定量检测主要是基于核酸水平的检测,由于目前转基因技术中使用的基因构件主要来源于花椰菜花叶病毒(CaMV)的 35S 启动子和脓杆菌的 Nos 终止子,绝大部分转基因产品含有这两个基因片段,所以检测 35S 启动子和 Nos 终止子基本可达到检测转基因产品的目的。

但由于 35S 来源于花椰菜花叶病毒,十字花科的植物(如油菜)易自然感染 CaMV,如果对进口转基因油菜针对 35S 设计引物进行检测,则可能将感染 CaMV 的非转基因油菜判定为转基因产品,从而引起贸易纠纷。鉴于此,对这类产品应进行目的基因检测。同时还应选择合适的植物内源基因作为阳性扩增对照,检查核酸抽提质量。选择合适的引物、荧光探针及适宜的 PCR反应体系可进行转基因定量检测。此方法须设计一个内部探针,该探针包含5′端荧光报告因子和3端淬灭因子。

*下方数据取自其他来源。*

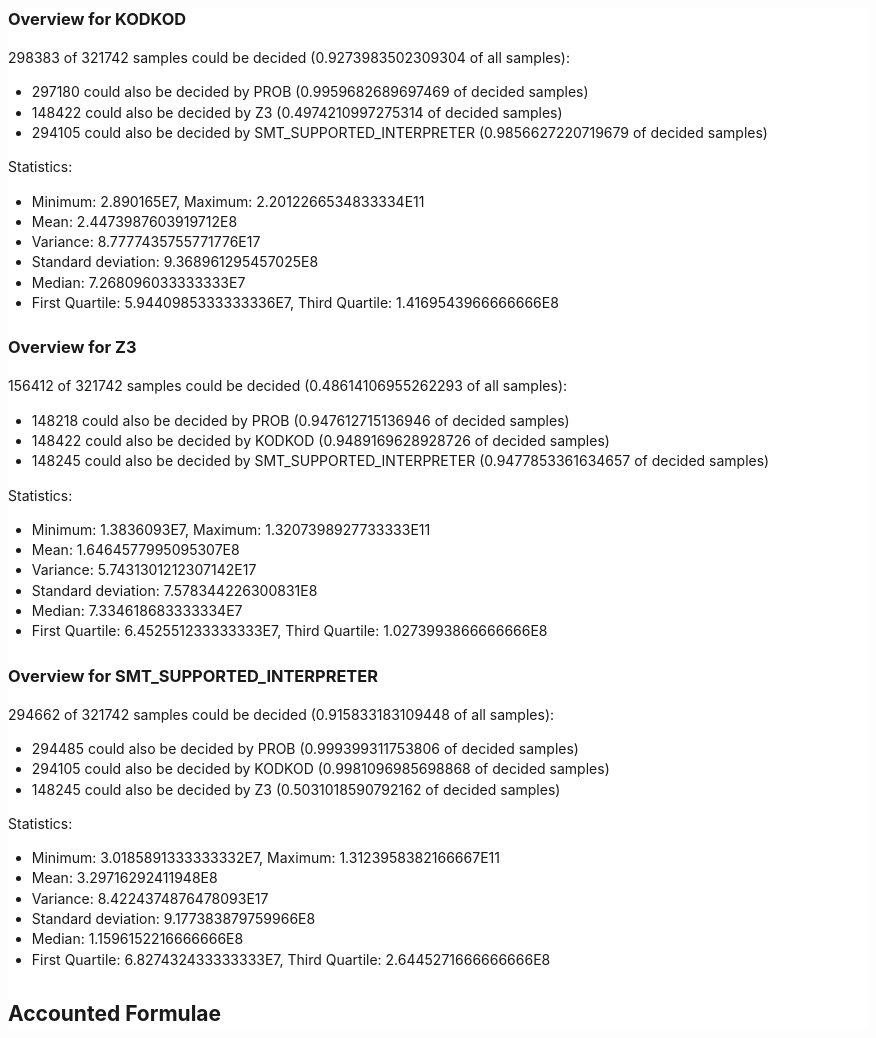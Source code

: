 ### Overview for KODKOD

298383 of 321742 samples could be decided (0.9273983502309304 of all samples):

- 297180 could also be decided by PROB (0.9959682689697469 of decided samples)
- 148422 could also be decided by Z3 (0.4974210997275314 of decided samples)
- 294105 could also be decided by SMT\_SUPPORTED\_INTERPRETER (0.9856627220719679 of decided samples)

Statistics:

- Minimum: 2.890165E7, Maximum: 2.2012266534833334E11
- Mean: 2.4473987603919712E8
- Variance: 8.7777435755771776E17
- Standard deviation: 9.368961295457025E8
- Median: 7.268096033333333E7
- First Quartile: 5.9440985333333336E7, Third Quartile: 1.4169543966666666E8

### Overview for Z3

156412 of 321742 samples could be decided (0.48614106955262293 of all samples):

- 148218 could also be decided by PROB (0.947612715136946 of decided samples)
- 148422 could also be decided by KODKOD (0.9489169628928726 of decided samples)
- 148245 could also be decided by SMT\_SUPPORTED\_INTERPRETER (0.9477853361634657 of decided samples)

Statistics:

- Minimum: 1.3836093E7, Maximum: 1.3207398927733333E11
- Mean: 1.6464577995095307E8
- Variance: 5.7431301212307142E17
- Standard deviation: 7.578344226300831E8
- Median: 7.334618683333334E7
- First Quartile: 6.452551233333333E7, Third Quartile: 1.0273993866666666E8

### Overview for SMT\_SUPPORTED\_INTERPRETER

294662 of 321742 samples could be decided (0.915833183109448 of all samples):

- 294485 could also be decided by PROB (0.999399311753806 of decided samples)
- 294105 could also be decided by KODKOD (0.9981096985698868 of decided samples)
- 148245 could also be decided by Z3 (0.5031018590792162 of decided samples)

Statistics:

- Minimum: 3.0185891333333332E7, Maximum: 1.3123958382166667E11
- Mean: 3.29716292411948E8
- Variance: 8.4224374876478093E17
- Standard deviation: 9.177383879759966E8
- Median: 1.1596152216666666E8
- First Quartile: 6.827432433333333E7, Third Quartile: 2.6445271666666666E8

## Accounted Formulae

PCR 反应前,由于种灭因子与荧光报告因子的位置相近,使荧光受到抑制而检测不到荧光信号。随着 PCR 反应从上游的 PCR 引物开始,引物和标记探针与目标 DNA 分子中对应的互补序列复性,聚合酶与探针相遇利用其5'核酸外切酶活性使报告因子释放产生的荧光可被内设的激光器记录,记录到的荧光强度可反映 PCR 的产物量,从而实现实时定量分析。市场上有三种具有竞争力的定量 PCR 仪器:PE7700,Lightcycler以及 BioRad 定量 PCR 仪。

实验中所需要的试剂供应商有试剂盒提供。这三种仪器均以闭管系统运行,而且无需进行扩增后操作,避免了污染问题短时运作便可获得数据进行分析,费时极少。

real-time 法的灵敏度至少是竞争 PCR 的10倍,可检测到每克样品中 2pg 转基因的 DNA量。该实验操作自动化,可在提取 DNA 后 3h 内完成检测分析。检测信号具有特异性,对未加工、加工和混和的样品都可检测。已有实验室用 real-time 法作 GMO 定量筛选的检测方法,但对方法的标准化研究仍有待加强。缺点是需要购买价格昂贵的专门仪器,较难推广。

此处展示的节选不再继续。